Ma, in tutta onestà, va bene così. Dobbiamo parlare.»
«Ah sì?»
«Ho rimandato perché
eravamo entrambe troppo turbate. Ma adesso non lo trovo più giusto. Credo che
bisogna affrontarlo.»
«Affrontare cosa?»
«Il tuo problema.»
Un rumore lieve
dietro di me. Mi giro e vedo Midnight che scende le scale. La sua coda bianca
si agita nell’aria, da sinistra a destra e da destra a sinistra, lenta,
dignitosa. Cerco di non farmi distrarre da quel movimento ipnotico.
«Te l’ho detto, non
ho nessun problema.»
«Credi che la gente
normale si chiuda nei ripostigli ai funerali dei genitori? Credi che la gente
normale mormori con gli occhi incollati alle scarpe invece di guardare gli
altri negli occhi? Credi che la gente normale urli a pieni polmoni appena
qualcuno gli sfiora un braccio in pubblico?»
«Non lo faccio
sempre. Non mi capita quasi mai.»
«Ma a volte ti
capita. La mamma faceva del suo meglio con te, lo so. Ma credo che avrebbe
potuto aiutarti di più se avesse saputo cos’hai.»
«Una personalità.»
Amanda dice:
«Ginny, non è più
divertente».
«Non voglio che sia
divertente.»
Dei piccoli passi
saltellanti, attutiti dalla moquette, seguono Midnight giù dalle scale. Vedo
Shannon accovacciata sul gradino più basso che allunga la mano verso la coda
soffice e bianca che le sfugge di un soffio.
Amanda dice:
«Ginny mi stai
ascoltando?»
«Scusa», dico
distrattamente. Sto concentrando tutta la mia attenzione sul gatto, sulla
bambina e sullo sforzo di non dire a mia sorella di chiudere il becco.
«Ho detto… credo…
Ginny, secondo me ti serve più aiuto.»
«Ho Gert.»
«Non quel tipo di
aiuto.»
Questo lo so.
Midnight si ferma ai piedi delle scale a leccarsi una zampa come se fosse la
cosa più urgente del mondo. Shannon si allunga un centimetro di troppo e si ribalta.

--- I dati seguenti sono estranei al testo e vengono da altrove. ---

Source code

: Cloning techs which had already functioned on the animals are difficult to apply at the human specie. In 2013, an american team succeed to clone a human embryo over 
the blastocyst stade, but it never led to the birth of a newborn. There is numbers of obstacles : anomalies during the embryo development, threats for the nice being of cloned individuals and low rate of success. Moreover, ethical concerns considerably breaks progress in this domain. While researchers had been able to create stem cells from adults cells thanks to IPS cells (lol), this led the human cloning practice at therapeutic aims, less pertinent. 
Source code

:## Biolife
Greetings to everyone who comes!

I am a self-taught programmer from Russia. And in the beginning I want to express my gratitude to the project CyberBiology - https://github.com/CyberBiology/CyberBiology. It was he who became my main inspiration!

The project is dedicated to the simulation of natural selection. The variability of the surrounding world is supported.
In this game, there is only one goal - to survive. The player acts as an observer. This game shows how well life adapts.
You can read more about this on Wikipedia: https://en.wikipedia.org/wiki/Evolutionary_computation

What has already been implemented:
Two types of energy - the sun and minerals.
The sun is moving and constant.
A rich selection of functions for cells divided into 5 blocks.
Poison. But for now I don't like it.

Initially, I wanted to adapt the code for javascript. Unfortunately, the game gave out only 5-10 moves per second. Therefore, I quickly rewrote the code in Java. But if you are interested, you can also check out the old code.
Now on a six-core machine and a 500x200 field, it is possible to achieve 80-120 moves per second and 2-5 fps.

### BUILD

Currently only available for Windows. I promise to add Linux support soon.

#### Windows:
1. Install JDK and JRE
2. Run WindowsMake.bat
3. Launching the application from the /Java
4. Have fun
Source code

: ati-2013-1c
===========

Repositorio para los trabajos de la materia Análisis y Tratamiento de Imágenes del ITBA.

Non fa in tempo a mettere le mani davanti e batte la testa sul legno duro del
parquet. Le sue urla riempiono immediatamente la casa.
Amanda è già in
piedi.
«Shannon, tesoro, non
è niente, va tutto bene.»
La prende in braccio.
«Su, piccola. È tutto
a posto.»
Accarezza la testa a
Shannon mentre singhiozza, si gira verso di me e dice:
«Non te la cavi così.
Ascolta. È una cosa semplice. Voglio solo che tu veda un dottore. Che ti faccia
fare una diagnosi, e dare una cura. Potrebbe rendere le cose più semplici».
Le urla di Shannon si
alzano e si abbassano, passando da un’ottava all’altra. Per quanto ne so,
potrebbero aumentare ancora. Amanda smette di accarezzarla e le tiene soltanto
la mano ferma sulla testa, col palmo piatto. Midnight scappa via.
«No», dico ad Amanda.
«Niente dottore.»
«Un giorno o l’altro
ti succederà qualcosa. Ecco perché mi preoccupo. Hai quasi dato fuoco alla casa
il giorno del funerale. Fai entrare estranei in cucina. Sparisci per ore con la
donna delle pulizie. Voglio dire, Ginny, non è normale.»
«Solo uno.»
«Un dottore?»
«Un estraneo.»
«Ti farai del male»,
dice.
La fisso alla gola.
«Questi sono i fatti.
Shannon, silenzio, amore, va tutto bene, okay?»
Shannon dice qualcosa
piangendo ma non riesco a capire cosa. Parla all’orecchio della madre.
«Tieni, Ginny, prova
tu», dice Amanda. «Vuole te.»
Allungo le mani e
Shannon viene in braccio a me. È pesante. La testa le cade subito sulla mia
spalla come se ci fosse una calamita. La mia mano si alza per stringerla senza
alcuna sollecitazione da parte del cervello. Guardo Amanda. Mi sta fissando a
braccia conserte. So cosa significa. La spalla della sua camicetta ha un colore
diverso dal resto, è bagnata di lacrime.